Regardless of how much you know, if you are thrust into the world of late-diagnosed/ late-stage/ late-disseminated/ (whatever your doctor calls it) chronic Lyme disease, then it might be a bit like drinking from a fire hose.
While there are many treatments, I have found that regardless of what you choose to do, be it long-term antibiotics, hyperbaric oxygen therapy, or saline bags, ultimately it’s a lifestyle change. So, here are some of those lifestyle-changing tips to help you get through the pre- during and post- treatment days.
- Eliminate toxins from your diet. Eat as whole and pure as possible. Find a grocery store near you that sells fruits and vegetables on a budget. While organic is preferred, if you can’t afford it, it’s still better to eat whole than processed. In doing this, you can eliminate naturally inflammatory agents like gluten (found in wheat, like bread and pasta), dairy (milk, cheese, yogurt) and processed sugar (basically in everything from bread, to cereal, to granola bars).
- Move. I know during treatment it is so difficult to even walk. But you can, try to walk or move for 30 minutes per day. If you are recovering, try gentle exercise like yoga. And if you are far out from recovering, you can take up low-impact exercise like biking. I know you’re tired, I know you’re dizzy, fatigued and woozy, so if you can’t even walk, try to stretch at least.
- Be diligent about your supplements. Your doctor prescribes them for a reason. If they are immune boosting, then you want them! However, sometimes your stomach can be working too hard in breaking down the plastic casing, which could hurt you. Trial and error to find out what is the right amount of supplements you can take.
- Prioritize your stomach. Regardless of if you are on antibiotics, your stomach plays an essential role in the immune system. Think about taking strong probiotics, drinking collagen or taking L-glutamine. Of course, ask your doctor if those are right for you.
- Interact. I know it’s depressing interacting with anyone. You don’t want to feel like a burden or negative, but everything coming out of your mouth is about Lyme and that subject just sucks. But if you are watching TV or reading in the meantime, then bring up funny shows you’re watching/books you are reading. Ask your friends, families and supporters how they’re doing. And while you might be thinking about how much pain you are in that entire time, remember that this can be temporary. This doesn’t have to be forever. And they appreciate that you’re trying.

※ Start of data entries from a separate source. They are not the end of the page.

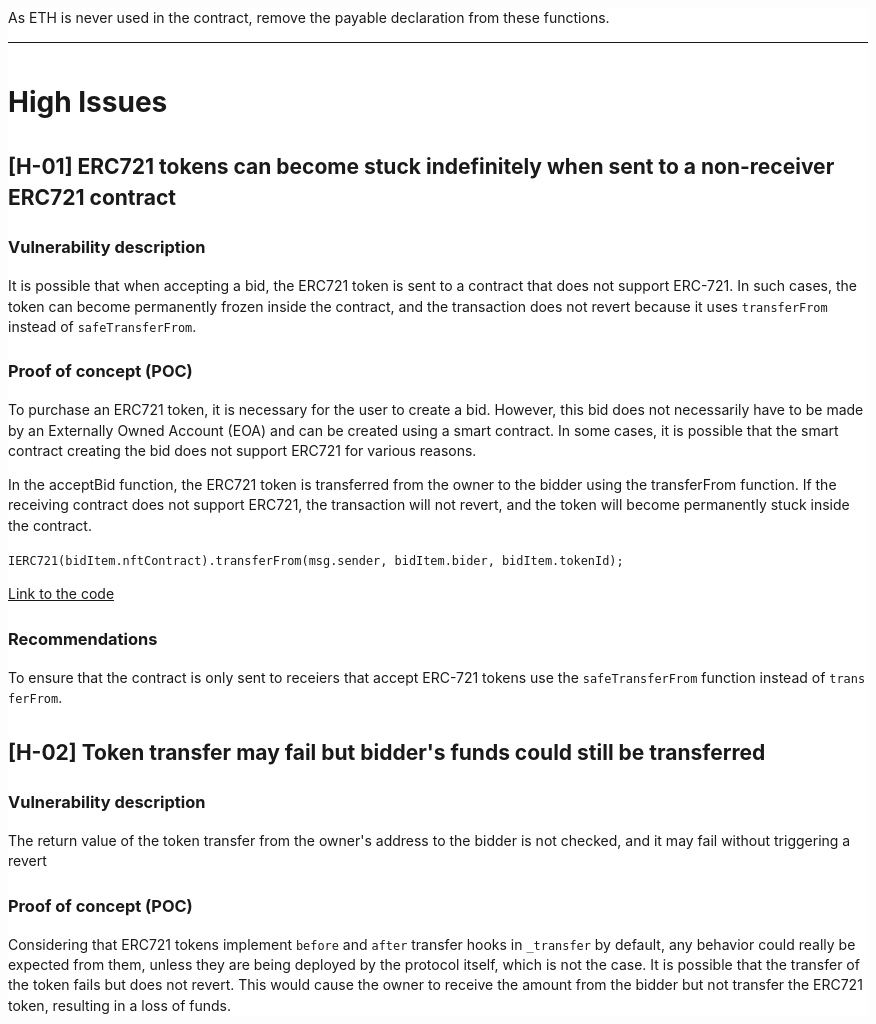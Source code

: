 As ETH is never used in the contract, remove the payable declaration from these functions.

---

# High Issues

## <a name="H-01"></a>[H-01] ERC721 tokens can become stuck indefinitely when sent to a non-receiver ERC721 contract

### Vulnerability description

It is possible that when accepting a bid, the ERC721 token is sent to a contract that does not support ERC-721. In such cases, the token can become permanently frozen inside the contract, and the transaction does not revert because it uses `transferFrom` instead of `safeTransferFrom`.

### Proof of concept (POC)

To purchase an ERC721 token, it is necessary for the user to create a bid. However, this bid does not necessarily have to be made by an Externally Owned Account (EOA) and can be created using a smart contract. In some cases, it is possible that the smart contract creating the bid does not support ERC721 for various reasons.

In the acceptBid function, the ERC721 token is transferred from the owner to the bidder using the transferFrom function. If the receiving contract does not support ERC721, the transaction will not revert, and the token will become permanently stuck inside the contract.

```solidity=
IERC721(bidItem.nftContract).transferFrom(msg.sender, bidItem.bider, bidItem.tokenId);
```

[Link to the code](https://github.com/minteandome/nft-espana/blob/main/contracts-project-finals/contracts/BidsNFTes.sol#L153)

### Recommendations

To ensure that the contract is only sent to receiers that accept ERC-721 tokens use the `safeTransferFrom` function instead of `transferFrom`.

## <a name="H-02"></a>[H-02] Token transfer may fail but bidder's funds could still be transferred

### Vulnerability description

The return value of the token transfer from the owner's address to the bidder is not checked, and it may fail without triggering a revert

### Proof of concept (POC)

Considering that ERC721 tokens implement `before` and `after` transfer hooks in `_transfer` by default, any behavior could really be expected from them, unless they are being deployed by the protocol itself, which is not the case. It is possible that the transfer of the token fails but does not revert. This would cause the owner to receive the amount from the bidder but not transfer the ERC721 token, resulting in a loss of funds.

- Patience. I know sometimes it feels like it’s never going to end. I used to think that Lyme was my forever, at the young age of 26. I couldn’t even finish treatment because the side effects were so extreme. But with patience, searching and finding the right doctors, things verrrrrrrrrrrrrry slowly got better. At a barely noticeable rate. But still, they got better.
I know these tips don’t cover the vast array of complications that come with Lyme disease or treatment, but if you put some of these into practice, things can get better.